Your swimmer stands on the block, readying herself for the race. She is about 3 feet taller than when she walks around the deck, or your house. She is all alone with that ribbon of blue in front of her. She is getting ready to do something she has not ever done before – swim a lifetime best – and just in that moment after the whistle and before the horn hardly a heat begins without some parent – or coach – yelling encouragement, for everyone to hear, using her name. Talk about stressful…we work diligently to keep words of encouragement quiet, private and usually not just before the start. Rarely will you see us behind the blocks, encouraging our swimmers. We only end up distracting them. At development, early season meets, yes, sometimes for specific instructions on the process…never about the result.
There is no coach behind the blocks at the Olympic Games.
Ask yourself, if you were getting ready to close that big deal and your spouse or young one stood in the doorway at your office as you were dialing the call energetically pumping you up with a “Come on, you can do this!” how you’d feel…totally distracted perhaps, definitely wondering what the heck was going on and perhaps a feeling of “Please, just go away. I know you mean well but you are not actually helping me here.”

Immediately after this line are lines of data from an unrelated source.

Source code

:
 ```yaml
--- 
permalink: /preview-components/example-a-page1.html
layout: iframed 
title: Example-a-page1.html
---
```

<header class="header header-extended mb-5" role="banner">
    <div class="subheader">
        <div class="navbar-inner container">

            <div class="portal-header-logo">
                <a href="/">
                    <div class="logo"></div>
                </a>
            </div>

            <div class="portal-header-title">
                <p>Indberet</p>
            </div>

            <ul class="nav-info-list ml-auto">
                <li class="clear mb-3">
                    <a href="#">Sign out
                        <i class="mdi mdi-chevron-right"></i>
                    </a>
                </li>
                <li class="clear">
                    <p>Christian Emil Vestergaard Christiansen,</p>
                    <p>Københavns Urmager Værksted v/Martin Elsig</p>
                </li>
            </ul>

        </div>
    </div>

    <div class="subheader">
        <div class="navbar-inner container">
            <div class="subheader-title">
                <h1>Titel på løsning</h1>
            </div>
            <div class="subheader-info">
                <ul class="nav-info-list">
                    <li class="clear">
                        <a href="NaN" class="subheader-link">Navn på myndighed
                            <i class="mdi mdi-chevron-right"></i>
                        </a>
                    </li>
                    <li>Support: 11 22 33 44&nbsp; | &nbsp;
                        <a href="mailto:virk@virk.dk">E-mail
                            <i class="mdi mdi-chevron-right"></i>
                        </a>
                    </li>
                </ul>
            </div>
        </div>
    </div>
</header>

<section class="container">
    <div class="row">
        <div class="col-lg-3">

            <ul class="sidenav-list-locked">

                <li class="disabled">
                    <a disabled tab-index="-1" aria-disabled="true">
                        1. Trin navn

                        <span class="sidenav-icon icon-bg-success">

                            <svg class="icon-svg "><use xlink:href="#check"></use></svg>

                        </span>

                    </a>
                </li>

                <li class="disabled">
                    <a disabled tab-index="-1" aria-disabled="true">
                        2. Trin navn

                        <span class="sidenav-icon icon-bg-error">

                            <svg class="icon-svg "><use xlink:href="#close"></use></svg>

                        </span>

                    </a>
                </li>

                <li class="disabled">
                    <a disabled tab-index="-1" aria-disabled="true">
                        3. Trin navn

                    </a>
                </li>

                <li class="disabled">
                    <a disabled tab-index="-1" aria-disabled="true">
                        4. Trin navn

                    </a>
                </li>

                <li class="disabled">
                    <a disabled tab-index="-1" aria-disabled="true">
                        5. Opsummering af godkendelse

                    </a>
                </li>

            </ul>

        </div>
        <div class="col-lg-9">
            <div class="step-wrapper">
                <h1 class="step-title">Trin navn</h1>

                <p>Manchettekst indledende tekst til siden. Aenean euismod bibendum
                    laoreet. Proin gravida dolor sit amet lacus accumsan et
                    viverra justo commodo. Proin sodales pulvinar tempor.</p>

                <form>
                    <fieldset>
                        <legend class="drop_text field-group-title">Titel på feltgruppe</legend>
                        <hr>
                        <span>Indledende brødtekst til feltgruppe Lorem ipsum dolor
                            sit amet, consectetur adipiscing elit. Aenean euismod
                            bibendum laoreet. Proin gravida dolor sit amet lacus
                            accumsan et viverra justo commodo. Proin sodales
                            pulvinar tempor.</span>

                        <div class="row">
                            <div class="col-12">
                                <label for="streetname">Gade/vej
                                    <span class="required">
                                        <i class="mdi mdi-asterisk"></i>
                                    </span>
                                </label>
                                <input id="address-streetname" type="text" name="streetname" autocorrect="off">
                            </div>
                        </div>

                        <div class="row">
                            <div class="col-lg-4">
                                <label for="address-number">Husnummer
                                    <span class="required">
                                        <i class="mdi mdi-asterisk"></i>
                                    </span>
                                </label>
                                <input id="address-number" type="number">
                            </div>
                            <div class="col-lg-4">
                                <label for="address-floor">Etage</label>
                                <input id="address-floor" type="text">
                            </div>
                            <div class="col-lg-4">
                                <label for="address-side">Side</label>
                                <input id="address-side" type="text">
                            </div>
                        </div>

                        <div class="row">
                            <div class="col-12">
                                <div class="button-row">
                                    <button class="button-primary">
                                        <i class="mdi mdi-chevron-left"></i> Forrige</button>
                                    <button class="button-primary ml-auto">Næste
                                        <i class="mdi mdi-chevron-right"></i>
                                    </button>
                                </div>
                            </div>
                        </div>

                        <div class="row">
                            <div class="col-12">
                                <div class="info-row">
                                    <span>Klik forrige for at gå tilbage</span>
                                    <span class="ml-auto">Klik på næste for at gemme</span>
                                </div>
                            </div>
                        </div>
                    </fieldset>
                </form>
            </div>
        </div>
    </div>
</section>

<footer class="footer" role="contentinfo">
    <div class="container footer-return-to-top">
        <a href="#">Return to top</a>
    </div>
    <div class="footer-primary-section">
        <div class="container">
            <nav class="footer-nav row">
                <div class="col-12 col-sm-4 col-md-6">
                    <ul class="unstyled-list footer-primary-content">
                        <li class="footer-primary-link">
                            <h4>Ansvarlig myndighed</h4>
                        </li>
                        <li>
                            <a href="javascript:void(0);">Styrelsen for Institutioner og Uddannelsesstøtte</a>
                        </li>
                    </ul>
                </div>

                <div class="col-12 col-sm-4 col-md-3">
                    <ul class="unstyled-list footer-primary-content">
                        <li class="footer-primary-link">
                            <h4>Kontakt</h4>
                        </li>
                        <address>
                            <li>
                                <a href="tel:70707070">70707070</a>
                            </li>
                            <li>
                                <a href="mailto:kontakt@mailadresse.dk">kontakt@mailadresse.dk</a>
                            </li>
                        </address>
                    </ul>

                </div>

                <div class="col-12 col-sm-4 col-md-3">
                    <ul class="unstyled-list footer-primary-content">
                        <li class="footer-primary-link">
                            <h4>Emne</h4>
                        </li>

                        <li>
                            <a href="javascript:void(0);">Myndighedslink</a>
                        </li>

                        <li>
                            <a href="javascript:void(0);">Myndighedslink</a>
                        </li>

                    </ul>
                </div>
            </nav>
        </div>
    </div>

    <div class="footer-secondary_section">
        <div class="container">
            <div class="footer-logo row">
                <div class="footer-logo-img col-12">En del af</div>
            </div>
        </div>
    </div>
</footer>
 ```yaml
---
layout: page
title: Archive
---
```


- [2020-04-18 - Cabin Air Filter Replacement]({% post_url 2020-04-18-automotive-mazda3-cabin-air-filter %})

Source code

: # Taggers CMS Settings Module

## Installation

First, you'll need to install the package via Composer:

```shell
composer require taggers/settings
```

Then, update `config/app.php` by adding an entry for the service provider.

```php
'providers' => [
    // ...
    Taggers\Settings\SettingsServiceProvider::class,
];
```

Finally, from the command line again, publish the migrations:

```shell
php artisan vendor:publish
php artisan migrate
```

Kids need and deserve our blessing and encouragement. We need to find out how to show them both on a regular basis. Perhaps a good starting point would be to ask them the question, “At a meet what can I do – or not do – that helps you the most?” We are willing to bet a house payment that it won’t be, “call my name when I climb on the block” or “stand at the end of my lane and tell me to race or kick harder.” We will double that bet when it comes to running up and down the pool beside my lane and quadruple that when I’m in an end lane.
We recently asked our swimmers and parents to fill out an anonymous survey looking for all kinds of feedback on our team, coaching, culture and growth. We are very pleased to note that NBA has several enlightened parents…see their comments below.
“Foster more independence; Foster more independence; Foster more independence (i.e. back off)
More communication between parent and coach to make sure we are all on the same page.
Make him or let him own his own process and whatever outcome that produces
Never ever ever try to coach her in any aspect of swimming. Keep my trap shut. Keep my trap shut. Keep my trap shut.”